• _YOUR INSTRUCTIONS_
In your copy, repeat each record exactly and include no pictures.

• _DATA_
---
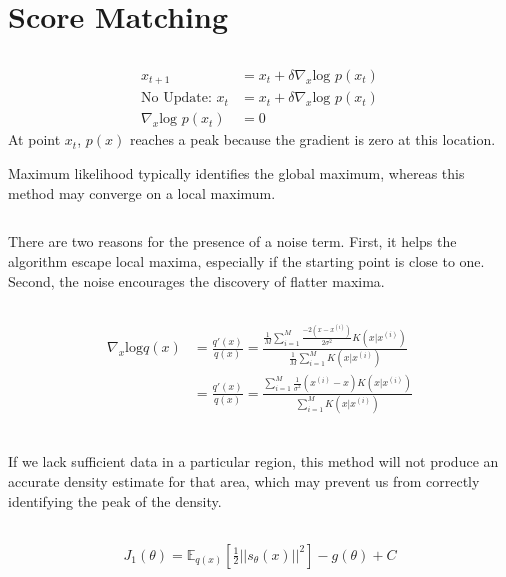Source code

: \documentclass{article}
\newcommand*{\ex}[1]{
    \mathbb{E}_{#1}
}
\begin{document}
\section{Score Matching}
\subsection{}
\begin{align*}
    x_{t+1} &= x_{t} + \delta \nabla_x \text{log } p(x_t) \\
    \text{No Update: } x_t &= x_t + \delta \nabla_x \text{log } p(x_t) \\
    \nabla_x \text{log } p(x_t) &= 0
\end{align*}
At point $x_t$, $p(x)$ reaches a peak because the gradient is zero at this location.

Maximum likelihood typically identifies the global maximum, whereas this method may converge on a local maximum.


\subsection{}
There are two reasons for the presence of a noise term. First, it helps the 
algorithm escape local maxima, especially if the starting point is close to 
one. Second, the noise encourages the discovery of flatter maxima.

\subsection{}
\begin{align*}
    \nabla_x \text{log} q(x) 
    &= \frac{q'(x)}{q(x)} = \frac{\frac{1}{M}\sum_{i=1}^M \frac{-2(x - x^{(i)})}{2\sigma^2}K(x|x^{(i)})}{\frac{1}{M}\sum_{i=1}^M K(x|x^{(i)})} \\
    &= \frac{q'(x)}{q(x)} = \frac{\sum_{i=1}^M \frac{1}{\sigma^2}(x^{(i)} - x)K(x|x^{(i)})}{\sum_{i=1}^M K(x|x^{(i)})} \\
\end{align*}


\subsection{}
If we lack sufficient data in a particular region, this method will not 
produce an accurate density estimate for that area, which may prevent us 
from correctly identifying the peak of the density.


\subsection{}
\begin{align*}
    J_1(\theta) = \ex{q(x)}[\frac{1}{2}||s_{\theta}(x)||^2] - g(\theta) + C
\end{align*}
\end{document}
---
• _FINISHED EXERCISE_
Source code

: \documentclass{article}
\newcommand*{\ex}[1]{
    \mathbb{E}_{#1}
}
\begin{document}
\section{Score Matching}
\subsection{}
\begin{align*}
    x_{t+1} &= x_{t} + \delta \nabla_x \text{log } p(x_t) \\
    \text{No Update: } x_t &= x_t + \delta \nabla_x \text{log } p(x_t) \\
    \nabla_x \text{log } p(x_t) &= 0
\end{align*}
At point $x_t$, $p(x)$ reaches a peak because the gradient is zero at this location.

Maximum likelihood typically identifies the global maximum, whereas this method may converge on a local maximum.


\subsection{}
There are two reasons for the presence of a noise term. First, it helps the 
algorithm escape local maxima, especially if the starting point is close to 
one. Second, the noise encourages the discovery of flatter maxima.

\subsection{}
\begin{align*}
    \nabla_x \text{log} q(x) 
    &= \frac{q'(x)}{q(x)} = \frac{\frac{1}{M}\sum_{i=1}^M \frac{-2(x - x^{(i)})}{2\sigma^2}K(x|x^{(i)})}{\frac{1}{M}\sum_{i=1}^M K(x|x^{(i)})} \\
    &= \frac{q'(x)}{q(x)} = \frac{\sum_{i=1}^M \frac{1}{\sigma^2}(x^{(i)} - x)K(x|x^{(i)})}{\sum_{i=1}^M K(x|x^{(i)})} \\
\end{align*}


\subsection{}
If we lack sufficient data in a particular region, this method will not 
produce an accurate density estimate for that area, which may prevent us 
from correctly identifying the peak of the density.


\subsection{}
\begin{align*}
    J_1(\theta) = \ex{q(x)}[\frac{1}{2}||s_{\theta}(x)||^2] - g(\theta) + C
\end{align*}
\end{document}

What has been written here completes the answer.